(LISTED ENTRIES)

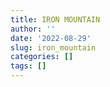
 ```yaml
---
title: IRON MOUNTAIN
author: ''
date: '2022-08-29'
slug: iron_mountain
categories: []
tags: []
---
```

(End LISTED ENTRIES)

EXERCISE DIRECTIONS => Omit the pictures; restate every entry word for word.

EXERCISE RESPONSE =>
 ```yaml
---
title: IRON MOUNTAIN
author: ''
date: '2022-08-29'
slug: iron_mountain
categories: []
tags: []
---
```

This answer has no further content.